▸ **PROBLEM DETAILS**
From the line with "Wir möchten dort" to the final line, print the records exactly as they are.

[Records drawn from a dataset]
[Start of Attachment]

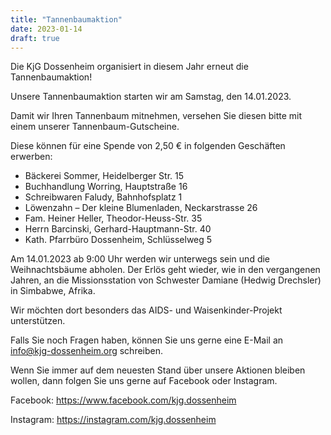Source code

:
 ```yaml
---
title: "Tannenbaumaktion"
date: 2023-01-14
draft: true
---
```


Die KjG Dossenheim organisiert in diesem Jahr erneut die Tannenbaumaktion!

Unsere Tannenbaumaktion starten wir am Samstag, den 14.01.2023.

Damit wir Ihren Tannenbaum mitnehmen, versehen Sie diesen bitte mit einem unserer Tannenbaum-Gutscheine.

Diese können für eine Spende von 2,50 € in folgenden Geschäften erwerben:

* Bäckerei Sommer, Heidelberger Str. 15
* Buchhandlung Worring, Hauptstraße 16
* Schreibwaren Faludy, Bahnhofsplatz 1
* Löwenzahn – Der kleine Blumenladen, Neckarstrasse 26
* Fam. Heiner Heller, Theodor-Heuss-Str. 35
* Herrn Barcinski, Gerhard-Hauptmann-Str. 40
* Kath. Pfarrbüro Dossenheim, Schlüsselweg 5 

Am 14.01.2023 ab 9:00 Uhr werden wir unterwegs sein und die Weihnachtsbäume abholen.
Der Erlös geht wieder, wie in den vergangenen Jahren, an die Missionsstation von Schwester Damiane (Hedwig Drechsler) in Simbabwe, Afrika.

Wir möchten dort besonders das AIDS- und Waisenkinder-Projekt unterstützen.

Falls Sie noch Fragen haben, können Sie uns gerne eine E-Mail an info@kjg-dossenheim.org schreiben.

Wenn Sie immer auf dem neuesten Stand über unsere Aktionen bleiben wollen, dann folgen Sie uns gerne auf Facebook oder Instagram.

Facebook: https://www.facebook.com/kjg.dossenheim

Instagram: https://instagram.com/kjg.dossenheim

[End of Attachment]

▸ **YOUR RESPONSE**
Wir möchten dort besonders das AIDS- und Waisenkinder-Projekt unterstützen.

Falls Sie noch Fragen haben, können Sie uns gerne eine E-Mail an info@kjg-dossenheim.org schreiben.

Wenn Sie immer auf dem neuesten Stand über unsere Aktionen bleiben wollen, dann folgen Sie uns gerne auf Facebook oder Instagram.

Facebook: https://www.facebook.com/kjg.dossenheim

Instagram: https://instagram.com/kjg.dossenheim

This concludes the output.